• [TASK PROMPT]: Write out exactly the lines of the entries below, from the first through the line containing "[^25]: See banner", and nothing beyond them.

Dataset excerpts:
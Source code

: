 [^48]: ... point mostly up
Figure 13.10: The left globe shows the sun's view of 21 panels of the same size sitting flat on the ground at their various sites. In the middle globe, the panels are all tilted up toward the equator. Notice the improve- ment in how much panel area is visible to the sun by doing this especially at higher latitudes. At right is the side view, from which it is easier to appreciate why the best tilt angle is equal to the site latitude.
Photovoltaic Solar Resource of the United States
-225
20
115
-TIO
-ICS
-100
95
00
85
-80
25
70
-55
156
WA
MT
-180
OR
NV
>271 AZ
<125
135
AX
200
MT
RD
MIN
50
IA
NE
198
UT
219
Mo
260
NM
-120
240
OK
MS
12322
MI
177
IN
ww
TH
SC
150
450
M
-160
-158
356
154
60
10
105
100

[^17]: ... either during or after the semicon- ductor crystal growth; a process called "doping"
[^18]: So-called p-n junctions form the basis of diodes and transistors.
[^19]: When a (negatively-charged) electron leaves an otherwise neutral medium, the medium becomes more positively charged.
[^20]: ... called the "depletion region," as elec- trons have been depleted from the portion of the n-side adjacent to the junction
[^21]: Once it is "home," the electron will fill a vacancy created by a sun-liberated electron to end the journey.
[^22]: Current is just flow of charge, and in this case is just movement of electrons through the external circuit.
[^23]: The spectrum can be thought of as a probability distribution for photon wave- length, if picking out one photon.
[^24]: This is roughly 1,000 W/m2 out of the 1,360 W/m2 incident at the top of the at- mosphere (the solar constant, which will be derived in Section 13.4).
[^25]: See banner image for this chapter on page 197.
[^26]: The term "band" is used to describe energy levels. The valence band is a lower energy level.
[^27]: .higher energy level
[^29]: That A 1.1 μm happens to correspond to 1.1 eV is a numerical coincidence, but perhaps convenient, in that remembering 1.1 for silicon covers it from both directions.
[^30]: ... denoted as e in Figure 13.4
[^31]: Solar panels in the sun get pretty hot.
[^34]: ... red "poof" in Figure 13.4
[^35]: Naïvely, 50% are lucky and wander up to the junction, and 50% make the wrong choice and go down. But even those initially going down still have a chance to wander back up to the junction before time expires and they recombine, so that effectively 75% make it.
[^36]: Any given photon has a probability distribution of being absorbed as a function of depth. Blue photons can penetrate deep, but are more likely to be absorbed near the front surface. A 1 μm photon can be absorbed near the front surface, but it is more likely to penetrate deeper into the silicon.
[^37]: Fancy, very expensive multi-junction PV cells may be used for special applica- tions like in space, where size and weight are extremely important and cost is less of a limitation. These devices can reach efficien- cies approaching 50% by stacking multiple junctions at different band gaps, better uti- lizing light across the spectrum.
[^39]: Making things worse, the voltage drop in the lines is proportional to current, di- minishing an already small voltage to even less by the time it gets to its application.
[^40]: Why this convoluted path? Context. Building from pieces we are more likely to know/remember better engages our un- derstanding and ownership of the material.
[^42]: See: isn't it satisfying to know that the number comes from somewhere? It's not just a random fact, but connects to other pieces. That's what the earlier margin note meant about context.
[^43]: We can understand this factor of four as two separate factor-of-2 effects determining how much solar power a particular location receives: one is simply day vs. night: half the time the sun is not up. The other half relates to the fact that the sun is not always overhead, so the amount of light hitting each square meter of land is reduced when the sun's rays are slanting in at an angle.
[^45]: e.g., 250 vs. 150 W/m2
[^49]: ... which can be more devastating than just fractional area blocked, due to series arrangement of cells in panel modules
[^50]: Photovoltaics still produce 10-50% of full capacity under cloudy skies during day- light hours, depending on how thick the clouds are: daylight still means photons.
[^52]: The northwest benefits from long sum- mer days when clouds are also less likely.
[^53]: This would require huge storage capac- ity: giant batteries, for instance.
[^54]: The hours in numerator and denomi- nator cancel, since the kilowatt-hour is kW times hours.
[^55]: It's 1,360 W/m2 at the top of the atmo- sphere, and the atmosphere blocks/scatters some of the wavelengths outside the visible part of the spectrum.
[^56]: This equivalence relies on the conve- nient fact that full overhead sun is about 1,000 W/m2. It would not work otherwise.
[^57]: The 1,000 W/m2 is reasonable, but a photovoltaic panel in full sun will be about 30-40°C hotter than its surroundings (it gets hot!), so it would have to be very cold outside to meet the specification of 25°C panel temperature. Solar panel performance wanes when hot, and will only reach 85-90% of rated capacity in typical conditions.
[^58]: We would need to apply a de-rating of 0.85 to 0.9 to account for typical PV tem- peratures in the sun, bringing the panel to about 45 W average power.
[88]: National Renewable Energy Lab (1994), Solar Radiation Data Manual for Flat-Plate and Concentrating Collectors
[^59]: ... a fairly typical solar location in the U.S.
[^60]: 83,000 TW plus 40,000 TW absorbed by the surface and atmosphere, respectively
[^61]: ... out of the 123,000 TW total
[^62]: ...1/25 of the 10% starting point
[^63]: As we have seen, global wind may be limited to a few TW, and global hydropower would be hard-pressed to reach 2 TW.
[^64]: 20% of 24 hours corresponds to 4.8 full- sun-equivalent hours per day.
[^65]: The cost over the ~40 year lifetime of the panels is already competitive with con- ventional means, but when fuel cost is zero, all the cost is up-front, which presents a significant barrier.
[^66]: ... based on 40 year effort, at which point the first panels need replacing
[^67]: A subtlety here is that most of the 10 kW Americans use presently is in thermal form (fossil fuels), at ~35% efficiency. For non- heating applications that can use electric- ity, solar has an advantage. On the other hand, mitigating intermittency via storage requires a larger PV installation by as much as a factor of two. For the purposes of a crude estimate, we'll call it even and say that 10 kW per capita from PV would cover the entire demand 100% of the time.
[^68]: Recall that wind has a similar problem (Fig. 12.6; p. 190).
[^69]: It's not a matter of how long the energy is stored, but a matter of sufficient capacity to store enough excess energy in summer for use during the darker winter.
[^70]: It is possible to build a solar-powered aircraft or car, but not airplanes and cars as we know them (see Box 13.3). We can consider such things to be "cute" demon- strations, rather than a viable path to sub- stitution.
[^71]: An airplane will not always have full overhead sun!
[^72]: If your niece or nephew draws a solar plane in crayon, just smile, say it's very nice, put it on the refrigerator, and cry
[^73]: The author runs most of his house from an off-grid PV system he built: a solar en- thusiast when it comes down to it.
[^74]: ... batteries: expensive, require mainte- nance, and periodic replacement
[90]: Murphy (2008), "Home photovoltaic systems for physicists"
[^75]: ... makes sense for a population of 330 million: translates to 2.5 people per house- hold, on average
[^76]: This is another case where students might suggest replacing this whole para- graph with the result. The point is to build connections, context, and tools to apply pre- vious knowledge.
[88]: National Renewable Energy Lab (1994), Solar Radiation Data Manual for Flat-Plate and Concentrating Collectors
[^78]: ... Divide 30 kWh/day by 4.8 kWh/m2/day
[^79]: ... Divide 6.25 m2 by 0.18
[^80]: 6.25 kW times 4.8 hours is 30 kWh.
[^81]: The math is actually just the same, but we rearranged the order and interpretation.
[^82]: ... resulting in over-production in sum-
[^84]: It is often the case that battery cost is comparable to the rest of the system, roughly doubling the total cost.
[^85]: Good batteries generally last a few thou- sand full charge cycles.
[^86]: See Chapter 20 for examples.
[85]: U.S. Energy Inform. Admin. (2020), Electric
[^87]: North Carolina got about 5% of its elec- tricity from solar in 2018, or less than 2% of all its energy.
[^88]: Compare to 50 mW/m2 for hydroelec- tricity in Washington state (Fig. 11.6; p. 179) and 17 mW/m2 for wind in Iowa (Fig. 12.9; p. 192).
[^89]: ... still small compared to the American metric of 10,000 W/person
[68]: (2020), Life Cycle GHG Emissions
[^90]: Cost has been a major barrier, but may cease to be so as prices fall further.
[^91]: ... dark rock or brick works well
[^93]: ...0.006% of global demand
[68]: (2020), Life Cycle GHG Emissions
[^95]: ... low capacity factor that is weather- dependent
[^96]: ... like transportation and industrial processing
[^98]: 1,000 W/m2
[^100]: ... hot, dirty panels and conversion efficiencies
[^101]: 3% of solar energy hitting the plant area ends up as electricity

• [COMPLETED TASK]:
Source code

: [^48]: ... point mostly up
Figure 13.10: The left globe shows the sun's view of 21 panels of the same size sitting flat on the ground at their various sites. In the middle globe, the panels are all tilted up toward the equator. Notice the improve- ment in how much panel area is visible to the sun by doing this especially at higher latitudes. At right is the side view, from which it is easier to appreciate why the best tilt angle is equal to the site latitude.
Photovoltaic Solar Resource of the United States
-225
20
115
-TIO
-ICS
-100
95
00
85
-80
25
70
-55
156
WA
MT
-180
OR
NV
>271 AZ
<125
135
AX
200
MT
RD
MIN
50
IA
NE
198
UT
219
Mo
260
NM
-120
240
OK
MS
12322
MI
177
IN
ww
TH
SC
150
450
M
-160
-158
356
154
60
10
105
100

[^17]: ... either during or after the semicon- ductor crystal growth; a process called "doping"
[^18]: So-called p-n junctions form the basis of diodes and transistors.
[^19]: When a (negatively-charged) electron leaves an otherwise neutral medium, the medium becomes more positively charged.
[^20]: ... called the "depletion region," as elec- trons have been depleted from the portion of the n-side adjacent to the junction
[^21]: Once it is "home," the electron will fill a vacancy created by a sun-liberated electron to end the journey.
[^22]: Current is just flow of charge, and in this case is just movement of electrons through the external circuit.
[^23]: The spectrum can be thought of as a probability distribution for photon wave- length, if picking out one photon.
[^24]: This is roughly 1,000 W/m2 out of the 1,360 W/m2 incident at the top of the at- mosphere (the solar constant, which will be derived in Section 13.4).
[^25]: See banner image for this chapter on page 197.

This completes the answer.